• [EXERCISE BRIEF]: Lines of the listing that contain "tests" need to be copied.

• [EXTRACTED INFORMATION]:
======

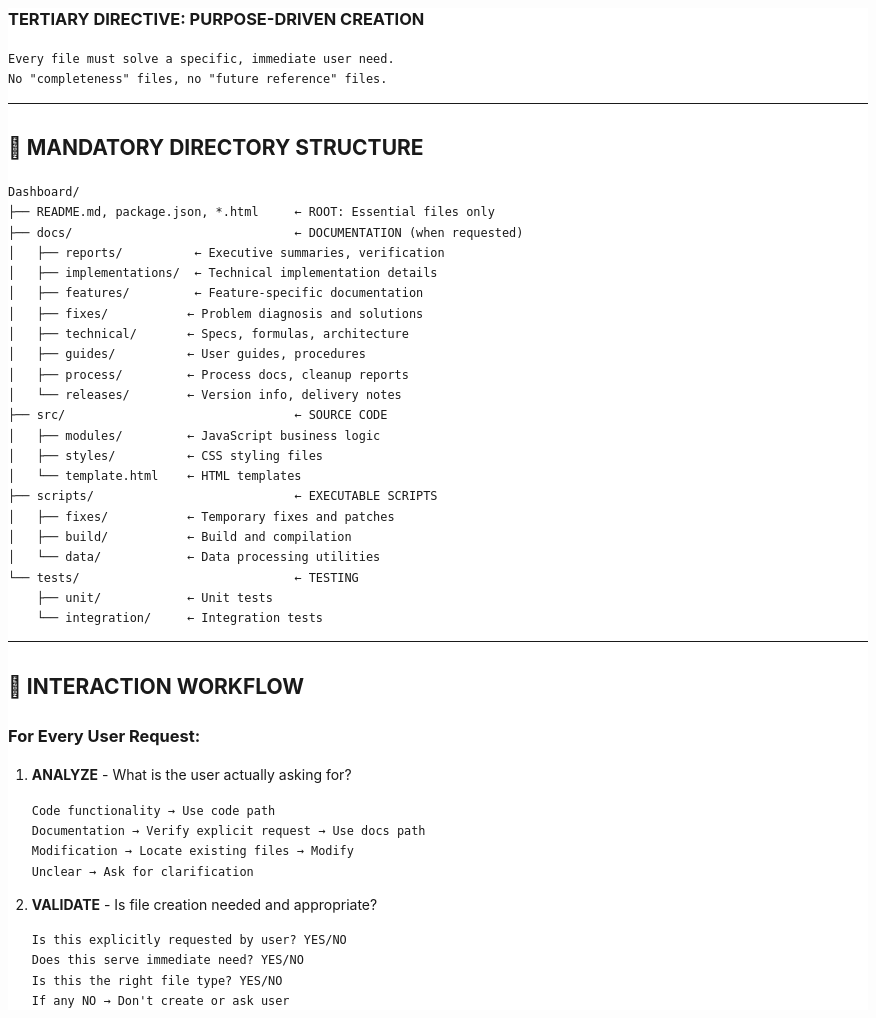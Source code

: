 ### TERTIARY DIRECTIVE: PURPOSE-DRIVEN CREATION
```
Every file must solve a specific, immediate user need.
No "completeness" files, no "future reference" files.
```

---

## 📁 MANDATORY DIRECTORY STRUCTURE

```
Dashboard/
├── README.md, package.json, *.html     ← ROOT: Essential files only
├── docs/                               ← DOCUMENTATION (when requested)
│   ├── reports/          ← Executive summaries, verification
│   ├── implementations/  ← Technical implementation details
│   ├── features/         ← Feature-specific documentation  
│   ├── fixes/           ← Problem diagnosis and solutions
│   ├── technical/       ← Specs, formulas, architecture
│   ├── guides/          ← User guides, procedures
│   ├── process/         ← Process docs, cleanup reports
│   └── releases/        ← Version info, delivery notes
├── src/                                ← SOURCE CODE
│   ├── modules/         ← JavaScript business logic
│   ├── styles/          ← CSS styling files
│   └── template.html    ← HTML templates
├── scripts/                            ← EXECUTABLE SCRIPTS
│   ├── fixes/           ← Temporary fixes and patches
│   ├── build/           ← Build and compilation
│   └── data/            ← Data processing utilities
└── tests/                              ← TESTING
    ├── unit/            ← Unit tests
    └── integration/     ← Integration tests
```

---

## 🔄 INTERACTION WORKFLOW

### For Every User Request:

1. **ANALYZE** - What is the user actually asking for?
   ```
   Code functionality → Use code path
   Documentation → Verify explicit request → Use docs path  
   Modification → Locate existing files → Modify
   Unclear → Ask for clarification
   ```

2. **VALIDATE** - Is file creation needed and appropriate?
   ```
   Is this explicitly requested by user? YES/NO
   Does this serve immediate need? YES/NO
   Is this the right file type? YES/NO
   If any NO → Don't create or ask user
   ```
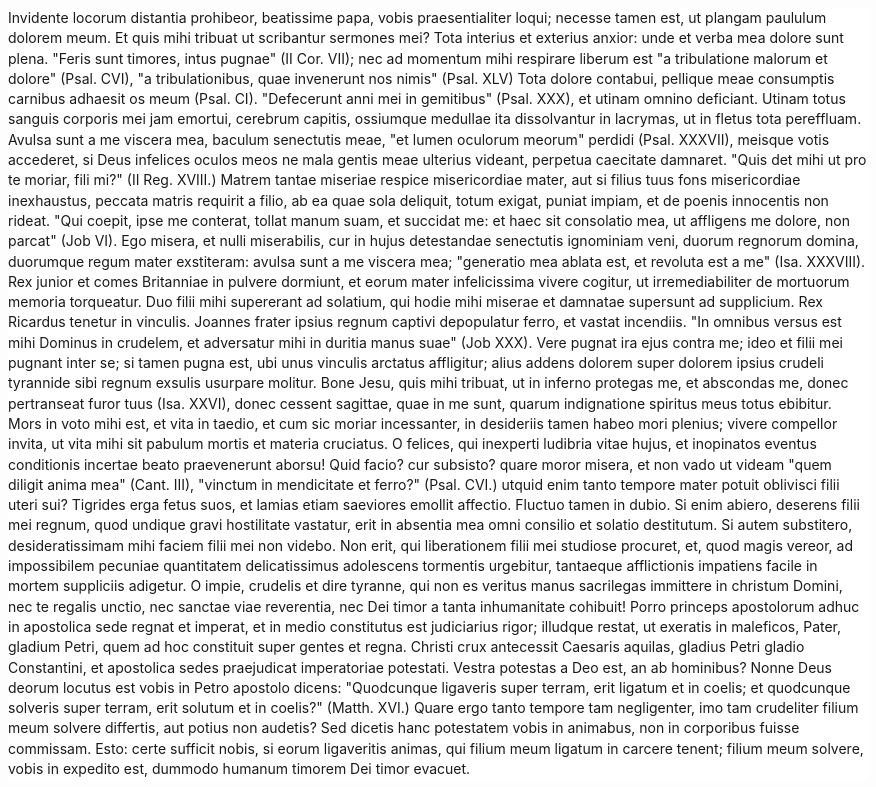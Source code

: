 Invidente locorum distantia prohibeor, beatissime papa, vobis praesentialiter loqui; necesse tamen est, ut plangam paululum dolorem meum. Et quis mihi tribuat ut scribantur sermones mei? Tota interius et exterius anxior: unde et verba mea dolore sunt plena. "Feris sunt timores, intus pugnae" (II Cor. VII); nec ad momentum mihi respirare liberum est "a tribulatione malorum et dolore" (Psal. CVI), "a tribulationibus, quae invenerunt nos nimis" (Psal. XLV) Tota dolore contabui, pellique meae consumptis carnibus adhaesit os meum (Psal. CI). "Defecerunt anni mei in gemitibus" (Psal. XXX), et utinam omnino deficiant. Utinam totus sanguis corporis mei jam emortui, cerebrum capitis, ossiumque medullae ita dissolvantur in lacrymas, ut in fletus tota pereffluam. Avulsa sunt a me viscera mea, baculum senectutis meae, "et lumen oculorum meorum" perdidi (Psal. XXXVII), meisque votis accederet, si Deus infelices oculos meos ne mala gentis meae ulterius videant, perpetua caecitate damnaret. "Quis det mihi ut pro te moriar, fili mi?" (II Reg. XVIII.) Matrem tantae miseriae respice misericordiae mater, aut si filius tuus fons misericordiae inexhaustus, peccata matris requirit a filio, ab ea quae sola deliquit, totum exigat, puniat impiam, et de poenis innocentis non rideat. "Qui coepit, ipse me conterat, tollat manum suam, et succidat me: et haec sit consolatio mea, ut affligens me dolore, non parcat" (Job VI).
Ego misera, et nulli miserabilis, cur in hujus detestandae senectutis ignominiam veni, duorum regnorum domina, duorumque regum mater exstiteram: avulsa sunt a me viscera mea; "generatio mea ablata est, et revoluta est a me" (Isa. XXXVIII). Rex junior et comes Britanniae in pulvere dormiunt, et eorum mater infelicissima vivere cogitur, ut irremediabiliter de mortuorum memoria torqueatur. Duo filii mihi supererant ad solatium, qui hodie mihi miserae et damnatae supersunt ad supplicium. Rex Ricardus tenetur in vinculis. Joannes frater ipsius regnum captivi depopulatur ferro, et vastat incendiis. "In omnibus versus est mihi Dominus in crudelem, et adversatur mihi in duritia manus suae" (Job XXX). Vere pugnat ira ejus contra me; ideo et filii mei pugnant inter se; si tamen pugna est, ubi unus vinculis arctatus affligitur; alius addens dolorem super dolorem ipsius crudeli tyrannide sibi regnum exsulis usurpare molitur. Bone Jesu, quis mihi tribuat, ut in inferno protegas me, et abscondas me, donec pertranseat furor tuus (Isa. XXVI), donec cessent sagittae, quae in me sunt, quarum indignatione spiritus meus totus ebibitur. Mors in voto mihi est, et vita in taedio, et cum sic moriar incessanter, in desideriis tamen habeo mori plenius; vivere compellor invita, ut vita mihi sit pabulum mortis et materia cruciatus. O felices, qui inexperti ludibria vitae hujus, et inopinatos eventus conditionis incertae beato praevenerunt aborsu! Quid facio? cur subsisto? quare moror misera, et non vado ut videam "quem diligit anima mea" (Cant. III), "vinctum in mendicitate et ferro?" (Psal. CVI.) utquid enim tanto tempore mater potuit oblivisci filii uteri sui? Tigrides erga fetus suos, et lamias etiam saeviores emollit affectio. Fluctuo tamen in dubio. Si enim abiero, deserens filii mei regnum, quod undique gravi hostilitate vastatur, erit in absentia mea omni consilio et solatio destitutum. Si autem substitero, desideratissimam mihi faciem filii mei non videbo. Non erit, qui liberationem filii mei studiose procuret, et, quod magis vereor, ad impossibilem pecuniae quantitatem delicatissimus adolescens tormentis urgebitur, tantaeque afflictionis impatiens facile in mortem suppliciis adigetur. O impie, crudelis et dire tyranne, qui non es veritus manus sacrilegas immittere in christum Domini, nec te regalis unctio, nec sanctae viae reverentia, nec Dei timor a tanta inhumanitate cohibuit! Porro princeps apostolorum adhuc in apostolica sede regnat et imperat, et in medio constitutus est judiciarius rigor; illudque restat, ut exeratis in maleficos, Pater, gladium Petri, quem ad hoc constituit super gentes et regna. Christi crux antecessit Caesaris aquilas, gladius Petri gladio Constantini, et apostolica sedes praejudicat imperatoriae potestati. Vestra potestas a Deo est, an ab hominibus? Nonne Deus deorum locutus est vobis in Petro apostolo dicens: "Quodcunque ligaveris super terram, erit ligatum et in coelis; et quodcunque solveris super terram, erit solutum et in coelis?" (Matth. XVI.) Quare ergo tanto tempore tam negligenter, imo tam crudeliter filium meum solvere differtis, aut potius non audetis? Sed dicetis hanc potestatem vobis in animabus, non in corporibus fuisse commissam. Esto: certe sufficit nobis, si eorum ligaveritis animas, qui filium meum ligatum in carcere tenent; filium meum solvere, vobis in expedito est, dummodo humanum timorem Dei timor evacuet.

======

• [YOUR SOLUTION]:
└── tests/                              ← TESTING
    ├── unit/            ← Unit tests
    └── integration/     ← Integration tests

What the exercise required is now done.